Jego matka go nie chciała. Ojciec wolał alkohol. Opiekunowie w domu dziecka tak bardzo się nim nie interesowali, że niektórzy nawet nie wiedzieli, jak miał na imię. W końcu uznał, że może zwierzęta to były odpowiednie stworzenia, by ulokować w nich uczucia, ale i tu boleśnie się przejechał.
Może tak już miało być. Może ta wróżka, którą lata temu przyskrzynił za oszustwa, wcale nie była nawiedzona, kiedy podczas przesłuchania nieproszona przeprowadziła swoją mistyczną analizę, określając go krwawym księżycem.
Niesiesz za sobą śmierć — straszyła wówczas. — Nigdy nie zaznasz spokoju! Czuję tylko gniew! — wieszczyła, ale wtedy Oli trochę znudzony jedynie ostrzegł, żeby poważnie się zastanowiła nad dalszą wróżbą, bo nie ma przy sobie gotówki i nie będzie w stanie zapłacić.
To brzmiało jak kompletne brednie, ale może ta naciągaczka coś tam jednak wiedziała? W końcu Oliwier tak bardzo nie przywykł do tego, kiedy ktoś próbował się do niego zbliżyć, że ostatecznie mniej lub bardziej świadomie zmuszał wszystkich po kolei, by sami odchodzili. Choć z drugiej strony nikt nie był nigdy na tyle zdeterminowany, by jednak o niego walczyć i zostać...
Przez długi czas wydawało mu się, że ta wysoko ustawiona garda i zasieki mają go uchronić przed zranieniem. Jeżeli nikogo nie było w pobliżu, nikt nie mógł zrobić mu krzywdy.

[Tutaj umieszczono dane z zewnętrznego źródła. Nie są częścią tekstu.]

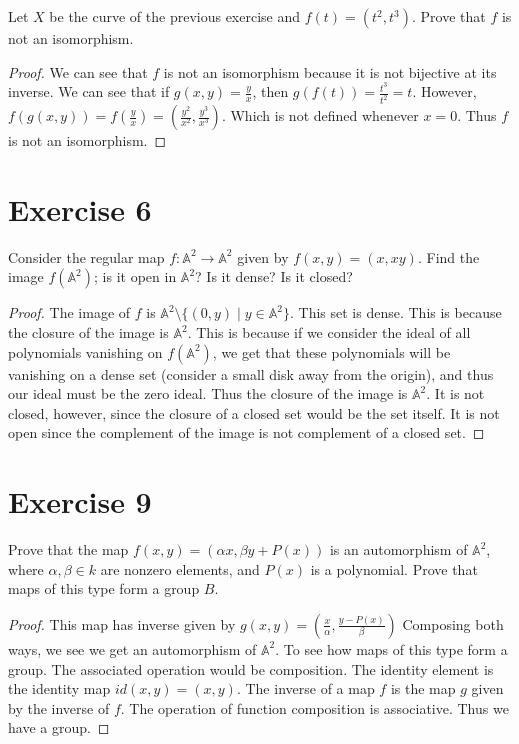 \documentclass[12pt]{article}
\begin{document}
Let $X$ be the curve of the previous exercise and $f(t) = (t^2,t^3)$. Prove that $f$ is not an
isomorphism.

\begin{proof}

  We can see that $f$ is not an isomorphism because it is not bijective at its inverse. We can see
  that if $g(x,y) = \frac{y}{x}$, then $g(f(t)) = \frac{t^3}{t^2} = t$. However, 
  $f(g(x,y)) = f(\frac{y}{x}) = (\frac{y^2}{x^2},\frac{y^3}{x^3})$. Which is not defined whenever
  $x=0$. Thus $f$ is not an isomorphism.

\end{proof}


\section*{Exercise 6}

Consider the regular map $f: \mathbb{A}^2 \rightarrow \mathbb{A}^2$ given by $f(x,y) = (x,xy)$. Find
the image $f(\mathbb{A}^2)$; is it open in $\mathbb{A}^2$? Is it dense? Is it closed?


\begin{proof}

  The image of $f$ is $\mathbb{A}^2 \setminus \{(0,y) \mid y \in \mathbb{A}^2\}$. This set is dense.
  This is because the closure of the image is $\mathbb{A}^2$. This is because if we
  consider the ideal of all polynomials vanishing on $f(\mathbb{A}^2)$, we get that these
  polynomials will be vanishing on a dense set (consider a small disk away from the origin), 
  and thus our ideal must be the zero ideal. Thus the closure of the image is $\mathbb{A}^2$. It is
  not closed, however, since the closure of a closed set would be the set itself. It is not open
  since the complement of the image is not complement of a closed set.

\end{proof}


\section*{Exercise 9}

Prove that the map $f(x,y) = (\alpha x , \beta y + P(x))$ is an automorphism of $\mathbb{A}^2$,
where $\alpha, \beta \in k$ are nonzero elements, and $P(x)$ is a polynomial. Prove that maps of
this type form a group $B$.

\begin{proof} 

  This map has inverse given by $g(x,y) = \left( \frac{x}{\alpha} , \frac{y - P(x)}{\beta} \right)$
  Composing both ways, we see we get an automorphism of $\mathbb{A}^2$. To see how maps of this type
  form a group. The associated operation would be composition. The identity element is the identity
  map $id(x,y) = (x,y)$. The inverse of a map $f$ is the map $g$ given by the inverse of $f$. The
  operation of function composition is associative. Thus we have a group.

\end{proof}
\end{document}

To miało sens, jednak właśnie do niego docierało, że to nie bólu się bał.
Bał się porzucenia...
Gdyby ktoś go zranił, to by chociaż oznaczało, że cokolwiek znaczy. Ale gdy ktoś odchodził, to oznaczało, że nie był wart nawet tych negatywnych emocji. Był tak nieznaczący, że najlepiej było go po prostu zostawić i nigdy się nie oglądać.

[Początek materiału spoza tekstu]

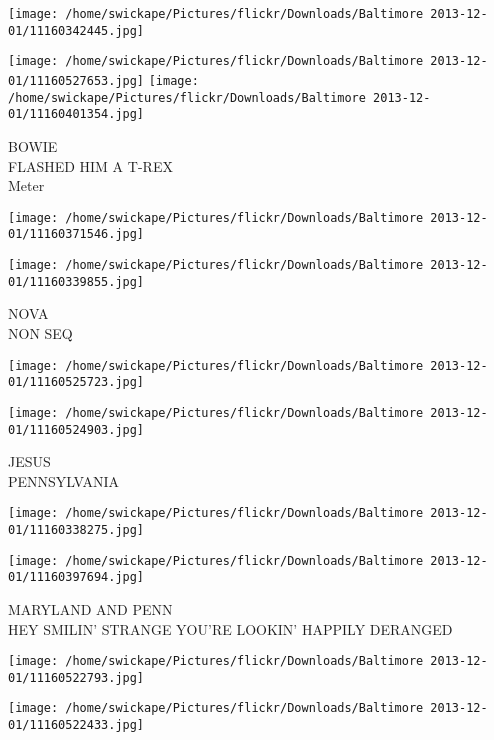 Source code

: \documentclass[10pt,letterpaper]{article}
\begin{document}
\texttt{[image: /home/swickape/Pictures/flickr/Downloads/Baltimore 2013-12-01/11160342445.jpg]}

\vspace{0.25in}
\texttt{[image: /home/swickape/Pictures/flickr/Downloads/Baltimore 2013-12-01/11160527653.jpg]}
\texttt{[image: /home/swickape/Pictures/flickr/Downloads/Baltimore 2013-12-01/11160401354.jpg]}

BOWIE\\
FLASHED HIM A T{-}REX\\
Meter\\
\pagebreak

\texttt{[image: /home/swickape/Pictures/flickr/Downloads/Baltimore 2013-12-01/11160371546.jpg]}

\vspace{0.25in}
\texttt{[image: /home/swickape/Pictures/flickr/Downloads/Baltimore 2013-12-01/11160339855.jpg]}

NOVA\\
NON SEQ\\
\pagebreak

\texttt{[image: /home/swickape/Pictures/flickr/Downloads/Baltimore 2013-12-01/11160525723.jpg]}

\vspace{0.25in}
\texttt{[image: /home/swickape/Pictures/flickr/Downloads/Baltimore 2013-12-01/11160524903.jpg]}

JESUS\\
PENNSYLVANIA\\
\pagebreak

\texttt{[image: /home/swickape/Pictures/flickr/Downloads/Baltimore 2013-12-01/11160338275.jpg]}

\vspace{0.25in}
\texttt{[image: /home/swickape/Pictures/flickr/Downloads/Baltimore 2013-12-01/11160397694.jpg]}

MARYLAND AND PENN\\
HEY SMILIN' STRANGE YOU'RE LOOKIN' HAPPILY DERANGED\\
\pagebreak

\texttt{[image: /home/swickape/Pictures/flickr/Downloads/Baltimore 2013-12-01/11160522793.jpg]}

\vspace{0.25in}
\texttt{[image: /home/swickape/Pictures/flickr/Downloads/Baltimore 2013-12-01/11160522433.jpg]}
\end{document}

Udawał, że go to nie rusza i nawet mu to wychodziło, bo na dobrą sprawę, nigdy nie spotkał kogoś, na kim by mu zależało. Więc gdy kolejna osoba odchodziła, to wcale tak nie bolało. Przyzwyczaił się.

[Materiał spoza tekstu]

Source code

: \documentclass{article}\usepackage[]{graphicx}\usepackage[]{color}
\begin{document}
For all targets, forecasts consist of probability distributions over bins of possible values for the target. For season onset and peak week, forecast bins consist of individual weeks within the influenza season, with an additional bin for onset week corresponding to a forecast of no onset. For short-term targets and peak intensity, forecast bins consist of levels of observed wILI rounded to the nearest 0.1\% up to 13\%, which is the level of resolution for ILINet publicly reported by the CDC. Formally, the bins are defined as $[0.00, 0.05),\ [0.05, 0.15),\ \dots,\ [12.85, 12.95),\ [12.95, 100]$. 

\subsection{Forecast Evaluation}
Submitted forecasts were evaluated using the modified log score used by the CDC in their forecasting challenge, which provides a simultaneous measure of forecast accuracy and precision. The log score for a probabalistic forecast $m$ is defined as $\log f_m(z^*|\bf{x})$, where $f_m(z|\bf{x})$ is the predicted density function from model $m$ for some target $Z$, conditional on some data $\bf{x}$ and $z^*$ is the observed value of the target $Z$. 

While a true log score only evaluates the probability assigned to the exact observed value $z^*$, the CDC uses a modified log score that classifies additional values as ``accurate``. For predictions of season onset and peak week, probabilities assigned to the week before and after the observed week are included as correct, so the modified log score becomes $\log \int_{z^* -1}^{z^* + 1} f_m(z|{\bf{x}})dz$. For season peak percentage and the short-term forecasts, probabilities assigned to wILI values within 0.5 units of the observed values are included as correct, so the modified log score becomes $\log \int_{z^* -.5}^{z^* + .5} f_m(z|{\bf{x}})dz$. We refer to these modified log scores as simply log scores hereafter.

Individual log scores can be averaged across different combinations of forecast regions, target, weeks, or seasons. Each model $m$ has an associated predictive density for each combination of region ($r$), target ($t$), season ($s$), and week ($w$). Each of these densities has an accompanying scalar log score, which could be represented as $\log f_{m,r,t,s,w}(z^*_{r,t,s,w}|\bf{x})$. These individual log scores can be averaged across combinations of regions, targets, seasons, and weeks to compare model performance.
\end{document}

Ale sytuacja w końcu musiała się zmienić i Oliwier trafił na kogoś, kto zyskał nad nim pełną władzę, choć bronił się przed tym i wierzgał, jak zwierzę złapane we wnyki. Na początku zdezorientowany nie wiedział, co się z nim dzieje. Czemu tak reagował? Czemu jego umysł płatał mu takie okrutne figle? To było złe! Nie mógł patrzeć w taki sposób na chłopaka, którego dorastania był świadkiem! Denis powinien zostać na zawsze poza nawiasem, nieosiągalny. Nawet kiedy Oli już nie miał sił się bronić i nie mógł już oszukiwać uczuć, to nadal powinien był kontrolować swoje działania. Powinien był to przerwać. Wynieść się, choćby na drugi koniec Polski. Zostać w tych Katowicach i...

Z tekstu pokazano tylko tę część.